Since mailing its first catalog in fall 2001, San Francisco-based Headsets.com has seen sales soar from $3 million that year to $11 million last year; the telecommunications equipment marketer is projecting sales of $18 million this year.
Founder Mike Faith launched Headsets.com six years ago “on the belief that the price of headsets was too high and the quality often wasn’t that good,” he says. The company started out as a postcard mailer and dot-com merchant, selling just one model of headset, the Executive Elite. To find more high-quality headsets, “we went to several manufacturers,” Faith says, “and wound up with one in South Korea that gave us the best quality and consistency.”
Having started the company with $40,000 of his own money, Faith scored another $625,000 from angel investors in 2000, which enabled him to mail his first catalog in August 2001. The 48-page digest-size book carried more than 45 products, including audio conference phones, which now represent 5% of Headsets.com’s sales, and audio headphones, which represent 3%.
The company made a point of acquiring the Headphones.com URL in addition to that of Headsets.com. “Our research showed that about 8%-9% of people confused the terms ‘headsets’ [for telephones] and ‘headphones’ [for music and other nonphone use]. So we bought the domain for $125,000 just to get the type-in traffic,” Faith says, “but we also put headphones products on the site and now get about $20,000 a month in headphones sales.” The company’s average order value is $310.

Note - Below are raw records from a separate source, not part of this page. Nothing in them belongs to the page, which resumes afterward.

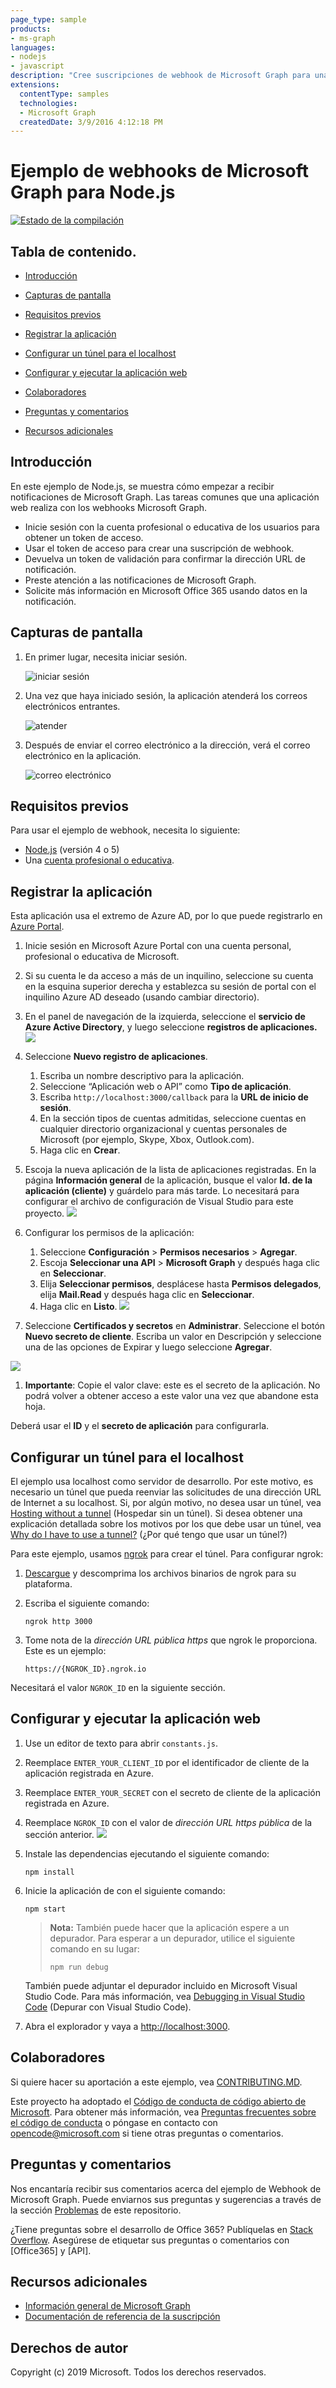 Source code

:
 ```yaml
---
page_type: sample 
products:
- ms-graph
languages:
- nodejs
- javascript
description: "Cree suscripciones de webhook de Microsoft Graph para una aplicación Node.js, para que pueda recibir notificaciones de cambios en los datos de la cuenta de Microsoft de un usuario."
extensions:
  contentType: samples
  technologies:
  - Microsoft Graph
  createdDate: 3/9/2016 4:12:18 PM
---
```

# Ejemplo de webhooks de Microsoft Graph para Node.js

[![Estado de la compilación](https://travis-ci.org/microsoftgraph/nodejs-webhooks-rest-sample.svg)](https://travis-ci.org/microsoftgraph/nodejs-webhooks-rest-sample)

## Tabla de contenido. ##
* [Introducción](#introduction)

* [Capturas de pantalla](#screenshots)

* [Requisitos previos](#prerequisites)

* [Registrar la aplicación](#Register-the-app)

* [Configurar un túnel para el localhost](#Configure-a-tunnel-for-your-localhost)

* [Configurar y ejecutar la aplicación web](#Configure-and-run-the-web-app)

* [Colaboradores](#contributing)

* [Preguntas y comentarios](#Questions-and-Comments)

* [Recursos adicionales](#Additional-resources)


## Introducción
<a name="introduction"></a>

En este ejemplo de Node.js, se muestra cómo empezar a recibir notificaciones de Microsoft Graph. Las tareas comunes que una aplicación web realiza con los webhooks Microsoft Graph.

- Inicie sesión con la cuenta profesional o educativa de los usuarios para obtener un token de acceso.
- Usar el token de acceso para crear una suscripción de webhook.
- Devuelva un token de validación para confirmar la dirección URL de notificación.
- Preste atención a las notificaciones de Microsoft Graph.
- Solicite más información en Microsoft Office 365 usando datos en la notificación.

## Capturas de pantalla
<a name="screenshots"></a>

1. En primer lugar, necesita iniciar sesión.

    ![iniciar sesión](https://user-images.githubusercontent.com/3375461/31968683-c373ad30-b8c6-11e7-9d01-413fab9fd6d5.png)

1. Una vez que haya iniciado sesión, la aplicación atenderá los correos electrónicos entrantes.

    ![atender](https://user-images.githubusercontent.com/3375461/31968718-e19696c4-b8c6-11e7-91f2-f1806be0b134.png)

1. Después de enviar el correo electrónico a la dirección, verá el correo electrónico en la aplicación.

    ![correo electrónico](https://user-images.githubusercontent.com/3375461/31968754-0ce4dafc-b8c7-11e7-8458-8152d598228e.png)

## Requisitos previos
<a name="prerequisites"></a>

Para usar el ejemplo de webhook, necesita lo siguiente:

- [Node.js](https://nodejs.org/) (versión 4 o 5)
- Una [cuenta profesional o educativa](http://dev.office.com/devprogram).

## Registrar la aplicación
<a name="Register-the-app"></a>

Esta aplicación usa el extremo de Azure AD, por lo que puede registrarlo en [Azure Portal](https://ms.portal.azure.com/#blade/Microsoft_AAD_IAM/ApplicationsListBlade).

1. Inicie sesión en Microsoft Azure Portal con una cuenta personal, profesional o educativa de Microsoft.
1. Si su cuenta le da acceso a más de un inquilino, seleccione su cuenta en la esquina superior derecha y establezca su sesión de portal con el inquilino Azure AD deseado (usando cambiar directorio).
1. En el panel de navegación de la izquierda, seleccione el **servicio de Azure Active Directory**, y luego seleccione **registros de aplicaciones.** ![](readme-images/registrations.png)

1. Seleccione **Nuevo registro de aplicaciones**.

    1. Escriba un nombre descriptivo para la aplicación.
    1. Seleccione “Aplicación web o API” como **Tipo de aplicación**.
    1. Escriba `http://localhost:3000/callback` para la **URL de inicio de sesión**.
    1. En la sección tipos de cuentas admitidas, seleccione cuentas en cualquier directorio organizacional y cuentas personales de Microsoft (por ejemplo, Skype, Xbox, Outlook.com).
    1. Haga clic en **Crear**.

1. Escoja la nueva aplicación de la lista de aplicaciones registradas.
En la página **Información general** de la aplicación, busque el valor **Id. de la aplicación (cliente)** y guárdelo para más tarde.
Lo necesitará para configurar el archivo de configuración de Visual Studio para este proyecto.
![](readme-images/client.png)
1. Configurar los permisos de la aplicación:

    1. Seleccione **Configuración** > **Permisos necesarios** > **Agregar**.
    1. Escoja **Seleccionar una API** > **Microsoft Graph** y después haga clic en **Seleccionar**.
    1. Elija **Seleccionar permisos**, desplácese hasta **Permisos delegados**, elija **Mail.Read** y después haga clic en **Seleccionar**.
    1. Haga clic en **Listo**.
	![](readme-images/permissions.png)

1. Seleccione **Certificados y secretos** en **Administrar**. Seleccione el botón **Nuevo secreto de cliente**. Escriba un valor en Descripción y seleccione una de las opciones de Expirar y luego seleccione **Agregar**.

![](readme-images/secrets.png)

1. **Importante**: Copie el valor clave: este es el secreto de la aplicación. No podrá volver a obtener acceso a este valor una vez que abandone esta hoja.

Deberá usar el **ID** y el **secreto de aplicación** para configurarla.

## Configurar un túnel para el localhost

El ejemplo usa localhost como servidor de desarrollo. Por este motivo, es necesario un túnel que pueda reenviar las solicitudes de una dirección URL de Internet a su localhost. Si, por algún motivo, no desea usar un túnel, vea [Hosting without a tunnel](https://github.com/OfficeDev/Microsoft-Graph-Nodejs-Webhooks/wiki/Hosting-the-sample-without-a-tunnel) (Hospedar sin un túnel). Si desea obtener una explicación detallada sobre los motivos por los que debe usar un túnel, vea [Why do I have to use a tunnel?](https://github.com/OfficeDev/Microsoft-Graph-Nodejs-Webhooks/wiki/Why-do-I-have-to-use-a-tunnel) (¿Por qué tengo que usar un túnel?)

Para este ejemplo, usamos [ngrok](https://ngrok.com/) para crear el túnel. Para configurar ngrok:

1. [Descargue](https://ngrok.com/download) y descomprima los archivos binarios de ngrok para su plataforma.
1. Escriba el siguiente comando:

    ```Shell
    ngrok http 3000
    ```

1. Tome nota de la *dirección URL pública https* que ngrok le proporciona. Este es un ejemplo:

    ```http
    https://{NGROK_ID}.ngrok.io
    ```

Necesitará el valor `NGROK_ID` en la siguiente sección.

## Configurar y ejecutar la aplicación web

1. Use un editor de texto para abrir `constants.js`.
1. Reemplace `ENTER_YOUR_CLIENT_ID` por el identificador de cliente de la aplicación registrada en Azure.
1. Reemplace `ENTER_YOUR_SECRET` con el secreto de cliente de la aplicación registrada en Azure.
1. Reemplace `NGROK_ID` con el valor de *dirección URL https pública* de la sección anterior.
![](const)
1. Instale las dependencias ejecutando el siguiente comando:

    ```Shell
    npm install
    ```

1. Inicie la aplicación de con el siguiente comando:

    ```Shell
    npm start
    ```
    > **Nota:** También puede hacer que la aplicación espere a un depurador. Para esperar a un depurador, utilice el siguiente comando en su lugar:
    >
    > ```Shell
    > npm run debug
    > ```
	También puede adjuntar el depurador incluido en Microsoft Visual Studio Code. Para más información, vea [Debugging in Visual Studio Code](https://code.visualstudio.com/Docs/editor/debugging) (Depurar con Visual Studio Code).

1. Abra el explorador y vaya a [http://localhost:3000](http://localhost:3000).

## Colaboradores

Si quiere hacer su aportación a este ejemplo, vea [CONTRIBUTING.MD](/CONTRIBUTING.md).

Este proyecto ha adoptado el [Código de conducta de código abierto de Microsoft](https://opensource.microsoft.com/codeofconduct/). Para obtener más información, vea [Preguntas frecuentes sobre el código de conducta](https://opensource.microsoft.com/codeofconduct/faq/) o póngase en contacto con [opencode@microsoft.com](mailto:opencode@microsoft.com) si tiene otras preguntas o comentarios.

## Preguntas y comentarios

Nos encantaría recibir sus comentarios acerca del ejemplo de Webhook de Microsoft Graph. Puede enviarnos sus preguntas y sugerencias a través de la sección [Problemas](https://github.com/OfficeDev/Microsoft-Graph-NodeJs-Webhooks/issues) de este repositorio.

¿Tiene preguntas sobre el desarrollo de Office 365? Publíquelas en [Stack Overflow](http://stackoverflow.com/questions/tagged/Office365+API). Asegúrese de etiquetar sus preguntas o comentarios con \[Office365] y \[API].

## Recursos adicionales

- [Información general de Microsoft Graph](http://graph.microsoft.io/)
- [Documentación de referencia de la suscripción](https://graph.microsoft.io/en-us/docs/api-reference/beta/resources/subscription)

## Derechos de autor

Copyright (c) 2019 Microsoft. Todos los derechos reservados.
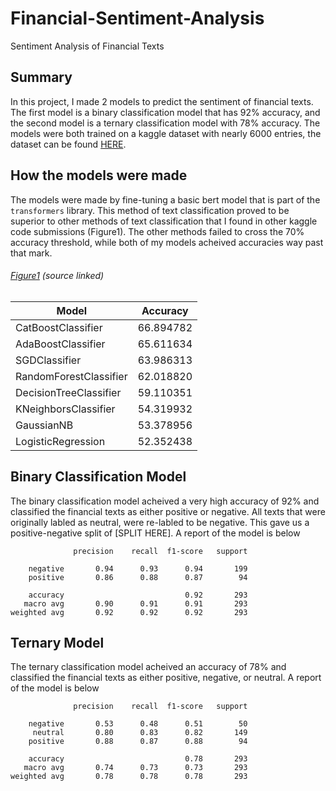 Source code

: # Financial-Sentiment-Analysis
Sentiment Analysis of Financial Texts

## Summary
In this project, I made 2 models to predict the sentiment of financial texts. The first model is a binary classification model that has 92% accuracy, and the second model is a ternary classification model with 78% accuracy. The models were both trained on a kaggle dataset with nearly 6000 entries, the dataset can be found [HERE](https://www.kaggle.com/datasets/sbhatti/financial-sentiment-analysis).

## How the models were made
The models were made by fine-tuning a basic bert model that is part of the `transformers` library. This method of text classification proved to be superior to other methods of text classification that I found in other kaggle code submissions (Figure1). The other methods failed to cross the 70% accuracy threshold, while both of my models acheived accuracies way past that mark.

###### [Figure1](https://www.kaggle.com/code/chibss/financial-sentiment-analysis) (source linked)
| Model | Accuracy |
| --- | --- |
|  CatBoostClassifier | 66.894782 |
|  AdaBoostClassifier | 65.611634 |
| SGDClassifier | 63.986313 | 
|  RandomForestClassifier | 62.018820 | 
|  DecisionTreeClassifier | 59.110351 | 
| KNeighborsClassifier | 54.319932 |
|  GaussianNB | 53.378956 | 
| LogisticRegression | 52.352438 |


## Binary Classification Model
The binary classification model acheived a very high accuracy of 92% and classified the financial texts as either positive or negative. All texts that were originally labled as neutral, were re-labled to be negative. This gave us a positive-negative split of [SPLIT HERE]. A report of the model is below


```
              precision    recall  f1-score   support

    negative       0.94      0.93      0.94       199
    positive       0.86      0.88      0.87        94

    accuracy                           0.92       293
   macro avg       0.90      0.91      0.91       293
weighted avg       0.92      0.92      0.92       293
```

## Ternary Model 
The ternary classification model acheived an accuracy of 78% and classified the financial texts as either positive, negative, or neutral. A report of the model is below
```
              precision    recall  f1-score   support

    negative       0.53      0.48      0.51        50
     neutral       0.80      0.83      0.82       149
    positive       0.88      0.87      0.88        94

    accuracy                           0.78       293
   macro avg       0.74      0.73      0.73       293
weighted avg       0.78      0.78      0.78       293

```
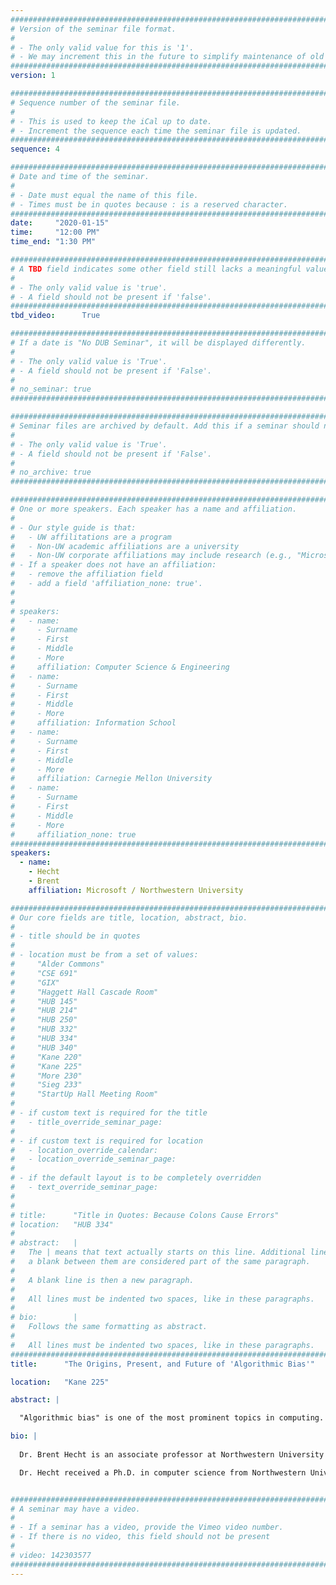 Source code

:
 ```yaml
---
################################################################################
# Version of the seminar file format.
#
# - The only valid value for this is '1'.
# - We may increment this in the future to simplify maintenance of old seminars.
################################################################################
version: 1

################################################################################
# Sequence number of the seminar file.
#
# - This is used to keep the iCal up to date.
# - Increment the sequence each time the seminar file is updated.
################################################################################
sequence: 4

################################################################################
# Date and time of the seminar.
#
# - Date must equal the name of this file.
# - Times must be in quotes because : is a reserved character.
################################################################################
date:     "2020-01-15"
time:     "12:00 PM"
time_end: "1:30 PM"

################################################################################
# A TBD field indicates some other field still lacks a meaningful value.
#
# - The only valid value is 'true'.
# - A field should not be present if 'false'.
################################################################################
tbd_video:      True

################################################################################
# If a date is "No DUB Seminar", it will be displayed differently.
#
# - The only valid value is 'True'.
# - A field should not be present if 'False'.
#
# no_seminar: true
################################################################################

################################################################################
# Seminar files are archived by default. Add this if a seminar should not be.
#
# - The only valid value is 'True'.
# - A field should not be present if 'False'.
#
# no_archive: true
################################################################################

################################################################################
# One or more speakers. Each speaker has a name and affiliation.
#
# - Our style guide is that:
#   - UW affilitations are a program
#   - Non-UW academic affiliations are a university
#   - Non-UW corporate affiliations may include research (e.g., "Microsoft Research")
# - If a speaker does not have an affiliation:
#   - remove the affiliation field
#   - add a field 'affiliation_none: true'.
#
#
# speakers:
#   - name: 
#     - Surname
#     - First
#     - Middle
#     - More
#     affiliation: Computer Science & Engineering 
#   - name: 
#     - Surname
#     - First
#     - Middle
#     - More
#     affiliation: Information School 
#   - name: 
#     - Surname
#     - First
#     - Middle
#     - More
#     affiliation: Carnegie Mellon University 
#   - name:
#     - Surname
#     - First
#     - Middle
#     - More
#     affiliation_none: true
################################################################################
speakers:
  - name:
    - Hecht
    - Brent
    affiliation: Microsoft / Northwestern University

################################################################################
# Our core fields are title, location, abstract, bio.
#
# - title should be in quotes
#
# - location must be from a set of values:
#     "Alder Commons"
#     "CSE 691"
#     "GIX"
#     "Haggett Hall Cascade Room"
#     "HUB 145"
#     "HUB 214"
#     "HUB 250"
#     "HUB 332"
#     "HUB 334"
#     "HUB 340"
#     "Kane 220"
#     "Kane 225"
#     "More 230"
#     "Sieg 233"
#     "StartUp Hall Meeting Room"
#
# - if custom text is required for the title
#   - title_override_seminar_page:
#
# - if custom text is required for location
#   - location_override_calendar:
#   - location_override_seminar_page:
#
# - if the default layout is to be completely overridden
#   - text_override_seminar_page:
#
#
# title:      "Title in Quotes: Because Colons Cause Errors"
# location:   "HUB 334"
#
# abstract:   |
#   The | means that text actually starts on this line. Additional lines without
#   a blank between them are considered part of the same paragraph.
#
#   A blank line is then a new paragraph.
#
#   All lines must be indented two spaces, like in these paragraphs.
#
# bio:        |
#   Follows the same formatting as abstract.
#
#   All lines must be indented two spaces, like in these paragraphs.
################################################################################
title:      "The Origins, Present, and Future of 'Algorithmic Bias'"

location:   "Kane 225"

abstract: |

  "Algorithmic bias" is one of the most prominent topics in computing. In this talk, I will track the trajectory of work on algorithmic bias, reflecting on the history of the research domain, discussing important near-term goals, and highlighting critical future directions. In doing so, I will cover our research from the beginning of the last decade that helped to establish the existence of what is now called "algorithmic bias". Next, I will discuss more recent work that has examined algorithmic bias along an important but under-explored dimension: the urban-rural spectrum. Finally, I will highlight what I believe to be the single most important direction of future research in this space: mitigating bias in who benefits economically from computing. Here, I will discuss our recent work developing sociotechnical means through which we can create a computing paradigm that more broadly distributes its economic winnings. I will also reflect on how interdisciplinary communities like DUB will likely be integral in creating more holistically equitable computing systems.

bio: |
 
  Dr. Brent Hecht is an associate professor at Northwestern University and Director of Applied Science in Microsoft’s Experiences and Devices division. At Northwestern, Dr. Hecht leads the People, Space and Algorithms (PSA) Research Group, whose mission is to “identify and address societal problems that are created or exacerbated by advances in computer science.” Dr. Hecht is particularly interested in understanding and mitigating the cultural, geographic, and economic biases that are reflected and reinforced by artificial intelligence systems and other computing technologies. 

  Dr. Hecht received a Ph.D. in computer science from Northwestern University, a Master’s degree in geography from UC Santa Barbara, and a Bachelor’s degree in computer science and geography from Macalester College. He is the recipient of a CAREER award from the U.S. National Science Foundation and has received awards for his research at top-tier publication venues in human-computer interaction, data science, and geography (e.g. ACM SIGCHI, ACM CSCW, ACM Mobile HCI, AAAI ICWSM, COSIT). At Northwestern, Dr. Hecht holds appointments in the Department of Computer Science and the School of Communication. Dr. Hecht also serves on the Executive Committee of ACM FAT* (www.fatconference.org), the premier publication venue for research on understanding and mitigating societal biases in artificial intelligence systems. Dr. Hecht has collaborated with Google Research, Xerox PARC, and Microsoft Research, and his work has been featured by The New York Times, the Washington Post, Le Monde, Der Spiegel, and various other TV, radio, and Internet outlets. 


################################################################################
# A seminar may have a video.
#
# - If a seminar has a video, provide the Vimeo video number.
# - If there is no video, this field should not be present
#
# video: 142303577
################################################################################
---
```

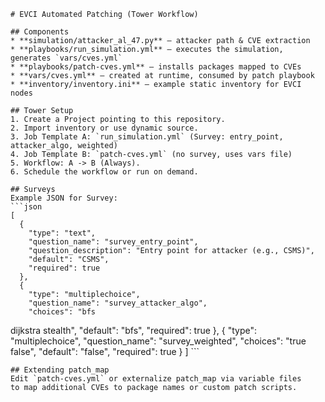     # EVCI Automated Patching (Tower Workflow)

    ## Components
    * **simulation/attacker_al_47.py** – attacker path & CVE extraction
    * **playbooks/run_simulation.yml** – executes the simulation, generates `vars/cves.yml`
    * **playbooks/patch-cves.yml** – installs packages mapped to CVEs
    * **vars/cves.yml** – created at runtime, consumed by patch playbook
    * **inventory/inventory.ini** – example static inventory for EVCI nodes

    ## Tower Setup
    1. Create a Project pointing to this repository.
    2. Import inventory or use dynamic source.
    3. Job Template A: `run_simulation.yml` (Survey: entry_point, attacker_algo, weighted)
    4. Job Template B: `patch-cves.yml` (no survey, uses vars file)
    5. Workflow: A -> B (Always).
    6. Schedule the workflow or run on demand.

    ## Surveys
    Example JSON for Survey:
    ```json
    [
      {
        "type": "text",
        "question_name": "survey_entry_point",
        "question_description": "Entry point for attacker (e.g., CSMS)",
        "default": "CSMS",
        "required": true
      },
      {
        "type": "multiplechoice",
        "question_name": "survey_attacker_algo",
        "choices": "bfs
dijkstra
stealth",
        "default": "bfs",
        "required": true
      },
      {
        "type": "multiplechoice",
        "question_name": "survey_weighted",
        "choices": "true
false",
        "default": "false",
        "required": true
      }
    ]
    ```

    ## Extending patch_map
    Edit `patch-cves.yml` or externalize patch_map via variable files
    to map additional CVEs to package names or custom patch scripts.
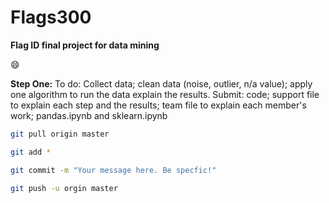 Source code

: # Flags300
**Flag ID final project for data mining**

:smile:

**Step One:**
To do: Collect data; clean data (noise, outlier, n/a value); apply one algorithm to run the data explain the results. 
Submit: code; support file to explain each step and the results; team file to explain each member's work; pandas.ipynb and sklearn.ipynb


```bash
git pull origin master

git add *

git commit -m "Your message here. Be specfic!"

git push -u orgin master
```

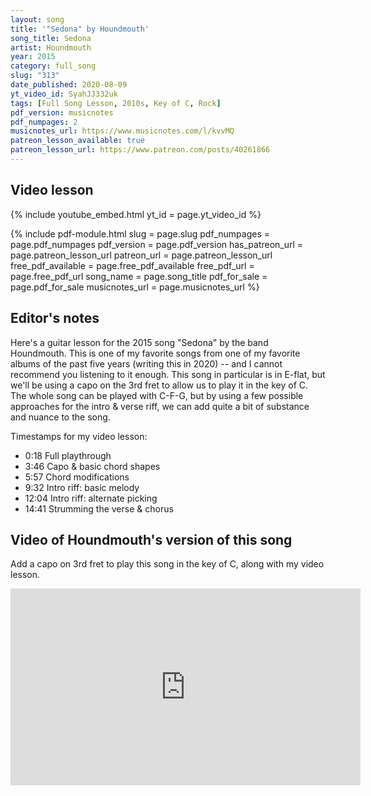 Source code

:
 ```yaml
---
layout: song
title: '"Sedona" by Houndmouth'
song_title: Sedona
artist: Houndmouth
year: 2015
category: full_song
slug: "313"
date_published: 2020-08-09
yt_video_id: SyahJJ332uk
tags: [Full Song Lesson, 2010s, Key of C, Rock]
pdf_version: musicnotes
pdf_numpages: 2
musicnotes_url: https://www.musicnotes.com/l/kvvMQ
patreon_lesson_available: true
patreon_lesson_url: https://www.patreon.com/posts/40261866
---
```



<!-- https://youtu.be/SyahJJ332uk -->



## Video lesson

{% include youtube_embed.html yt_id = page.yt_video_id %}

{% include pdf-module.html slug = page.slug pdf_numpages = page.pdf_numpages pdf_version = page.pdf_version has_patreon_url = page.patreon_lesson_url patreon_url = page.patreon_lesson_url free_pdf_available = page.free_pdf_available free_pdf_url = page.free_pdf_url song_name = page.song_title pdf_for_sale = page.pdf_for_sale musicnotes_url = page.musicnotes_url %}

## Editor's notes

Here's a guitar lesson for the 2015 song "Sedona" by the band Houndmouth. This is one of my favorite songs from one of my favorite albums of the past five years (writing this in 2020) -- and I cannot recommend you listening to it enough. This song in particular is in E-flat, but we'll be using a capo on the 3rd fret to allow us to play it in the key of C. The whole song can be played with C-F-G, but by using a few possible approaches for the intro & verse riff, we can add quite a bit of substance and nuance to the song.

Timestamps for my video lesson:

- 0:18 Full playthrough
- 3:46 Capo & basic chord shapes
- 5:57 Chord modifications
- 9:32 Intro riff: basic melody
- 12:04 Intro riff: alternate picking
- 14:41 Strumming the verse & chorus

## Video of Houndmouth's version of this song

Add a capo on 3rd fret to play this song in the key of C, along with my video lesson.

<iframe width="560" height="315" src="https://www.youtube.com/embed/Y8wifV5RYr8" frameborder="0" allow="accelerometer; autoplay; encrypted-media; gyroscope; picture-in-picture" allowfullscreen></iframe>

Faith bumped up catalog circulation from 400,000 in 2001 to 8.2 million in 2003; the company plans to mail 12 million catalogs this year. The size of the company’s house file has jumped from 50,000 in 2001 to nearly 80,000.
At first the company targeted both businesses and consumers, but it soon learned that only business lists worked. Faith has built up Headsets.com’s database using list rentals and business-to-business co-op database names. “We’re constantly testing a lot of different lists,” he says. “We’ve tried compiled, direct response, and co-op databases. We’ve also done tests on which positions within companies and whether males or females respond best.”
The doctor is in
In a rather unorthodox management approach, most of Headsets.com’s sales and management staff engages in weekly phone consultations with a business psychologist.
“It really irons out the problems and keeps us on track,” Faith says. The psychologist “makes sure we have an organization that’s doing the job and keeping on the main mission, rather than typical political stuff that goes on in companies as they grow.” In addition, the psychologist talks with the company’s staff of 18 about various issues “to make sure we’re all focused in the same direction,” Faith says.